Clearly, hospital facilities like the c-wing are beneficial for business. With cesarean rates on the rise year-after-year, this will no doubt continue to be the case. One might even ask if c-wings will encourage further growth in cesarean rates (if you build it, they will come?)…
But what about benefits for cesarean moms themselves?
It is certainly true that mothers recovering from cesarean could benefit from care that is tailored to their post-surgical needs. Any cesarean mama can attest to that. Pain management, help taking that first walk, assistance with holding and nursing the baby – these are unique needs facing moms post-cesarean. By this logic, a wing with resources and trained staff dedicated to these needs could be a very good thing.
However, these are not the “amenities” being advertised at Ogden Regional. Instead it’s flatscreen TVs and WiFi access that are touted as providing a state-of-the-art postpartum experience. No mention is made of lactation consultants, for example. For mothers hoping to encourage nursing post-cesarean, these would be far more valuable than access to the Internet.

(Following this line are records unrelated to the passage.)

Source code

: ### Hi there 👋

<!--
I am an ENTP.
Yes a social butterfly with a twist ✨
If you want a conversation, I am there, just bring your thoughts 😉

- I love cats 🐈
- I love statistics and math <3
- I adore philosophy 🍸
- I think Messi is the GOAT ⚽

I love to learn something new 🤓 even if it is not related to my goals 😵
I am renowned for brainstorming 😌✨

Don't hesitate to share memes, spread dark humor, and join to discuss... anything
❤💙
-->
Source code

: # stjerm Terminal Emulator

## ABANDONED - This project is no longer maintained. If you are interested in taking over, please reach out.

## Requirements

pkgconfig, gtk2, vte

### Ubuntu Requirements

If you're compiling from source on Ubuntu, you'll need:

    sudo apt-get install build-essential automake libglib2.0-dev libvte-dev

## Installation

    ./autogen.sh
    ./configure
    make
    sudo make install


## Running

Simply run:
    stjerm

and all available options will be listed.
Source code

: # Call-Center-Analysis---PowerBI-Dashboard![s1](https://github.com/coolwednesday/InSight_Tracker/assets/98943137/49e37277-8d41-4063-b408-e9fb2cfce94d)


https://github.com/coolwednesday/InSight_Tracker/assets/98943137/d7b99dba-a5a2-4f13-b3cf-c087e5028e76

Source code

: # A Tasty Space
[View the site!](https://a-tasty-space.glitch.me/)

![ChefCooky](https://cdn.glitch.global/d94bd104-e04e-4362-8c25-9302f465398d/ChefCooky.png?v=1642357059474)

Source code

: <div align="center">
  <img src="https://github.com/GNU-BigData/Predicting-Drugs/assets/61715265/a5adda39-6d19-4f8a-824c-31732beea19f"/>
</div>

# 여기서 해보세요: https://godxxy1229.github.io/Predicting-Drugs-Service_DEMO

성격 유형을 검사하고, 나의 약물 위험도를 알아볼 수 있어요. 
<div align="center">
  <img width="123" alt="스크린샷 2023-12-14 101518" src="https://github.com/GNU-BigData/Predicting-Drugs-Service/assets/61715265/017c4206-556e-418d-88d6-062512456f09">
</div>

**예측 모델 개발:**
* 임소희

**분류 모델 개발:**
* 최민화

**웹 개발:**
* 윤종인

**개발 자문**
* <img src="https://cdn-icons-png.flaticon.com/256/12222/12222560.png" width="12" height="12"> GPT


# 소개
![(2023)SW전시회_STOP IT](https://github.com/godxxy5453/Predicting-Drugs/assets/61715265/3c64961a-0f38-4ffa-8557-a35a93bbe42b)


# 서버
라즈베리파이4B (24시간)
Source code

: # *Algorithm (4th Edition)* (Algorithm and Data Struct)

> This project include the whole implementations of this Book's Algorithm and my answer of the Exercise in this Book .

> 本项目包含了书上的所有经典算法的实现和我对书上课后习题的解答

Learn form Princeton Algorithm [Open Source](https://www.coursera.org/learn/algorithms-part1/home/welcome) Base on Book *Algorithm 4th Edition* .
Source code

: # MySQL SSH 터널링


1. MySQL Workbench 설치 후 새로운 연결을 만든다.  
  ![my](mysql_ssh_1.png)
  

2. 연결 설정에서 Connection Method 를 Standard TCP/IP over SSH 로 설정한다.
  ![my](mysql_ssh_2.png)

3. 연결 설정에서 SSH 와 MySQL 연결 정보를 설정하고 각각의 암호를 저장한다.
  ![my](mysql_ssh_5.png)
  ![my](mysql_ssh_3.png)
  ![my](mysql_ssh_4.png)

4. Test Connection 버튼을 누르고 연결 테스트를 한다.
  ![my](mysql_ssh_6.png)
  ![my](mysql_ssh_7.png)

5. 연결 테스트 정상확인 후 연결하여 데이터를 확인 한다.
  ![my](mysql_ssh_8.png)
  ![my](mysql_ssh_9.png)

No matter how you look at it, cesarean wings are at best a mixed-bag. While they may validate and provide for the special care women need post-surgical birth, they will certainly not do much to decrease the need for such care in the first place. The hospital administrators cited above have acknowledged that financial viability is part of what’s driving the creation of such facilities. Unfortunately, such a focus obscures a more crucial need for mothers and babies in our society. What if, instead of investing in flatscreen TVs and WiFi access, hospitals spent money on premiere, evidence-based maternity care, like doulas, lactation consultants, water tubs and lowering intervention rates?